Asked about reports that some, or most, of the 30 African countries may withdraw from the court in protest, Steve Lamony, the CICC's Africa officer based in Uganda, told IPS: "No, I do not think that African states would pull out of the ICC, because if they did, it would be going against the spirit of article 4 of the constitutive act of the African Union which rejects impunity. The AU has emphasised several times that it does not condone impunity."
Lamony also said African states are also likely to perceive the news about the death threats to ICC Chief Prosecutor Luis-Moreno Ocampo, and suicide bombings in countries that support the ICC by the Coalition of Jihad and Martyrdom Movements, as attempts to hold the world hostage in order to condone impunity for perpetrators of human rights abuse.
Meanwhile, in the recent ICC elections held in January 2009, over 10 judicial candidates from Africa threw their hats in the ring, far more than from any other geographical region. Two of the six newly elected judges are from Kenya and Botswana.

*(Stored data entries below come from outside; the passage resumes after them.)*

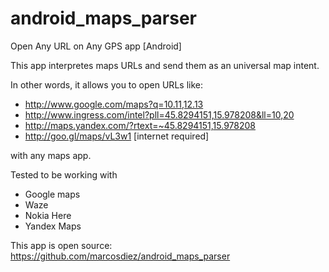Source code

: # android_maps_parser
Open Any URL on Any GPS app [Android]

This app interpretes maps URLs and send them as an universal map intent.

In other words, it allows you to open URLs like:

- http://www.google.com/maps?q=10.11,12.13
- http://www.ingress.com/intel?pll=45.8294151,15.978208&ll=10,20
- http://maps.yandex.com/?rtext=~45.8294151,15.978208
- http://goo.gl/maps/vL3w1  [internet required]

with any maps app.

Tested to be working with

- Google maps
- Waze
- Nokia Here
- Yandex Maps

This app is open source: https://github.com/marcosdiez/android_maps_parser
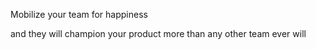Mobilize your team for happiness


and they will champion your product more than any other team ever will
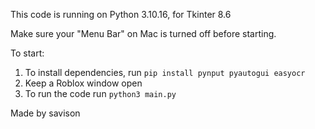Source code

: This code is running on Python 3.10.16, for Tkinter 8.6

Make sure your "Menu Bar" on Mac is turned off before starting.

To start:
1. To install dependencies, run `pip install pynput pyautogui easyocr`
2. Keep a Roblox window open
3. To run the code run `python3 main.py`

Made by savison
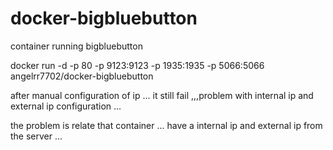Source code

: docker-bigbluebutton
====================

container running bigbluebutton

 docker run -d -p 80 -p 9123:9123 -p 1935:1935 -p 5066:5066 angelrr7702/docker-bigbluebutton


after manual configuration of ip ... it still fail ,,,problem with internal ip and external ip configuration ...

the problem is relate that container ... have a internal ip and external ip from the server ...
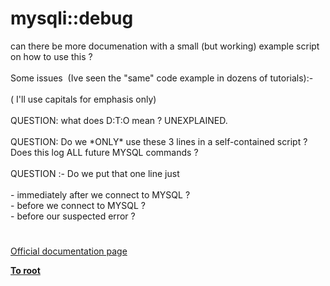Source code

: # mysqli::debug




<div class="phpcode"><span class="html">
can there be more documenation with a small (but working) example script on how to use this ?<br><br>Some issues&#xA0; (Ive seen the &quot;same&quot; code example in dozens of tutorials):-<br><br>( I&apos;ll use capitals for emphasis only)<br><br>QUESTION: what does D:T:O mean ? UNEXPLAINED.<br><br>QUESTION: Do we *ONLY* use these 3 lines in a self-contained script ? Does this log ALL future MYSQL commands ?<br><br>QUESTION :- Do we put that one line just<br><br>- immediately after we connect to MYSQL ?<br>- before we connect to MYSQL ?<br>- before our suspected error ?</span>
</div>
  

#

[Official documentation page](https://www.php.net/manual/en/mysqli.debug.php)

**[To root](/README.md)**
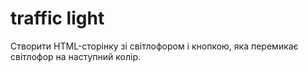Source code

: # traffic light

Створити HTML-сторінку зі світлофором і кнопкою, яка перемикає світлофор на наступний колір.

The other African countries represented on the 18-judge bench include Ghana – vice president of the court and president of Pre-trial Chamber which issued the al-Bashir decision – Uganda and Mali.
The CICC says that delegates from Africa in New York and in Brussels/Hague are far more supportive of the ICC then their counterparts at the AU," who are much less aware of the developments at the ICC."
Within the governing body of the court, African countries are taking a leading role, with South Africa as the focal point for the review conference discussions.